MATERIAL TO PROCESS:
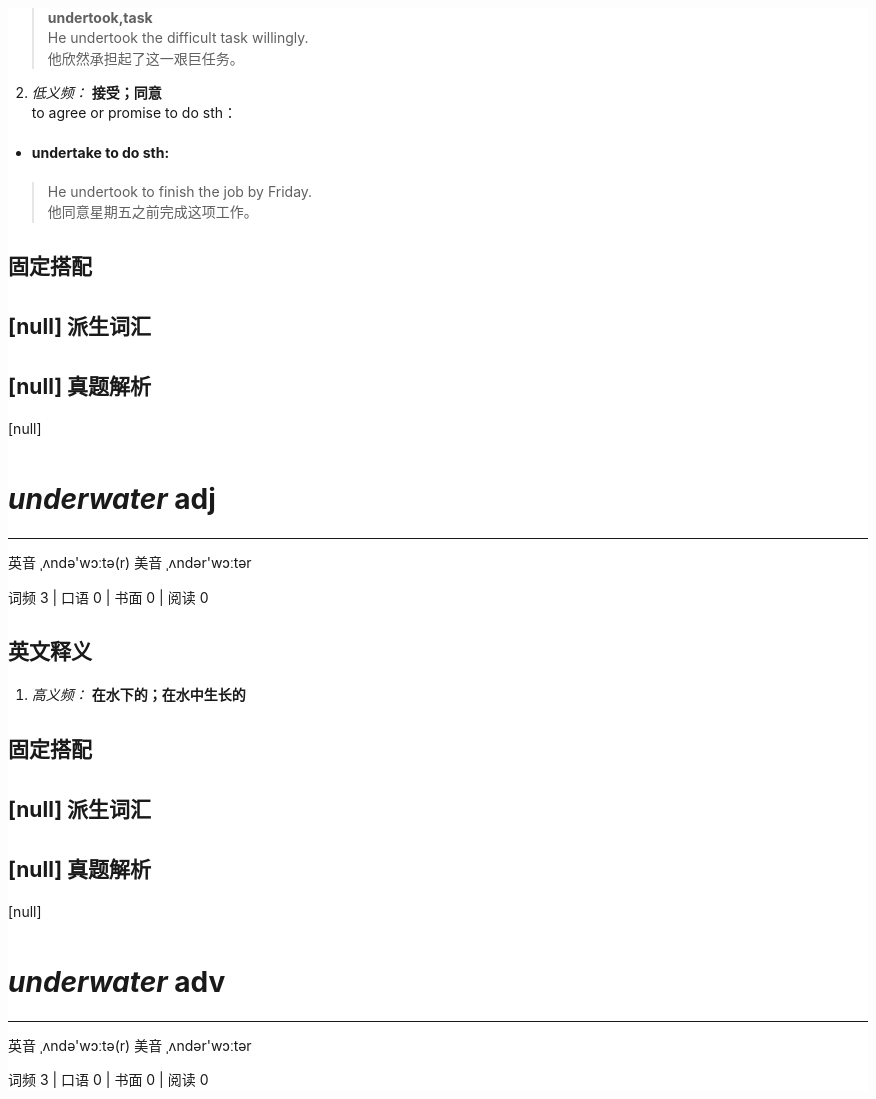 > **undertook,task**  
> He undertook the difficult task willingly.   
> 他欣然承担起了这一艰巨任务。

2. *低义频：* **接受；同意**  
to agree or promise to do sth：


- #### undertake to do sth:

> He undertook to finish the job by Friday.   
> 他同意星期五之前完成这项工作。

固定搭配
---
[null]
派生词汇
---
[null]
真题解析
---
[null]


# ***underwater*** adj
---
英音 ˌʌndə'wɔːtə(r)     美音 ˌʌndər'wɔːtər

词频 3 | 口语 0 | 书面 0 | 阅读 0


英文释义
---
1. *高义频：* **在水下的；在水中生长的**  


固定搭配
---
[null]
派生词汇
---
[null]
真题解析
---
[null]


# ***underwater*** adv
---
英音 ˌʌndə'wɔːtə(r)     美音 ˌʌndər'wɔːtər

词频 3 | 口语 0 | 书面 0 | 阅读 0
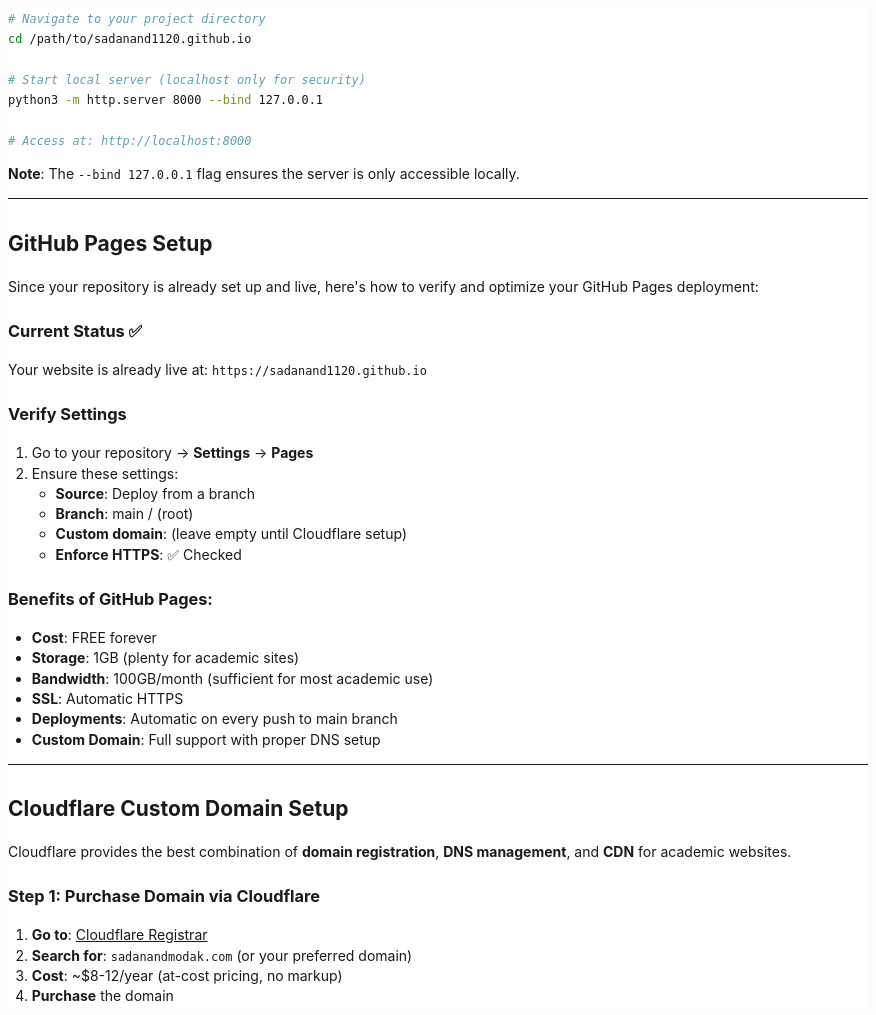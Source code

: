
 ```bash
# Navigate to your project directory
cd /path/to/sadanand1120.github.io

# Start local server (localhost only for security)
python3 -m http.server 8000 --bind 127.0.0.1

# Access at: http://localhost:8000
```

**Note**: The `--bind 127.0.0.1` flag ensures the server is only accessible locally.

---

## GitHub Pages Setup

Since your repository is already set up and live, here's how to verify and optimize your GitHub Pages deployment:

### Current Status ✅
Your website is already live at: `https://sadanand1120.github.io`

### Verify Settings
1. Go to your repository → **Settings** → **Pages**
2. Ensure these settings:
   - **Source**: Deploy from a branch
   - **Branch**: main / (root)
   - **Custom domain**: (leave empty until Cloudflare setup)
   - **Enforce HTTPS**: ✅ Checked

### Benefits of GitHub Pages:
- **Cost**: FREE forever
- **Storage**: 1GB (plenty for academic sites)
- **Bandwidth**: 100GB/month (sufficient for most academic use)
- **SSL**: Automatic HTTPS
- **Deployments**: Automatic on every push to main branch
- **Custom Domain**: Full support with proper DNS setup

---

## Cloudflare Custom Domain Setup

Cloudflare provides the best combination of **domain registration**, **DNS management**, and **CDN** for academic websites.

### Step 1: Purchase Domain via Cloudflare

1. **Go to**: [Cloudflare Registrar](https://www.cloudflare.com/products/registrar/)
2. **Search for**: `sadanandmodak.com` (or your preferred domain)
3. **Cost**: ~$8-12/year (at-cost pricing, no markup)
4. **Purchase** the domain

TASK TO COMPLETE: The answer must be the full listing retyped exactly, with no pictures in it.

TASK SOLUTION:
 > **undertook,task**  
> He undertook the difficult task willingly.   
> 他欣然承担起了这一艰巨任务。

2. *低义频：* **接受；同意**  
to agree or promise to do sth：


- #### undertake to do sth:

> He undertook to finish the job by Friday.   
> 他同意星期五之前完成这项工作。

固定搭配
---
[null]
派生词汇
---
[null]
真题解析
---
[null]


# ***underwater*** adj
---
英音 ˌʌndə'wɔːtə(r)     美音 ˌʌndər'wɔːtər

词频 3 | 口语 0 | 书面 0 | 阅读 0


英文释义
---
1. *高义频：* **在水下的；在水中生长的**  


固定搭配
---
[null]
派生词汇
---
[null]
真题解析
---
[null]


# ***underwater*** adv
---
英音 ˌʌndə'wɔːtə(r)     美音 ˌʌndər'wɔːtər

词频 3 | 口语 0 | 书面 0 | 阅读 0
Source code

:
 ```bash
# Navigate to your project directory
cd /path/to/sadanand1120.github.io

# Start local server (localhost only for security)
python3 -m http.server 8000 --bind 127.0.0.1

# Access at: http://localhost:8000
```

**Note**: The `--bind 127.0.0.1` flag ensures the server is only accessible locally.

---

## GitHub Pages Setup

Since your repository is already set up and live, here's how to verify and optimize your GitHub Pages deployment:

### Current Status ✅
Your website is already live at: `https://sadanand1120.github.io`

### Verify Settings
1. Go to your repository → **Settings** → **Pages**
2. Ensure these settings:
   - **Source**: Deploy from a branch
   - **Branch**: main / (root)
   - **Custom domain**: (leave empty until Cloudflare setup)
   - **Enforce HTTPS**: ✅ Checked

### Benefits of GitHub Pages:
- **Cost**: FREE forever
- **Storage**: 1GB (plenty for academic sites)
- **Bandwidth**: 100GB/month (sufficient for most academic use)
- **SSL**: Automatic HTTPS
- **Deployments**: Automatic on every push to main branch
- **Custom Domain**: Full support with proper DNS setup

---

## Cloudflare Custom Domain Setup

Cloudflare provides the best combination of **domain registration**, **DNS management**, and **CDN** for academic websites.

### Step 1: Purchase Domain via Cloudflare

1. **Go to**: [Cloudflare Registrar](https://www.cloudflare.com/products/registrar/)
2. **Search for**: `sadanandmodak.com` (or your preferred domain)
3. **Cost**: ~$8-12/year (at-cost pricing, no markup)
4. **Purchase** the domain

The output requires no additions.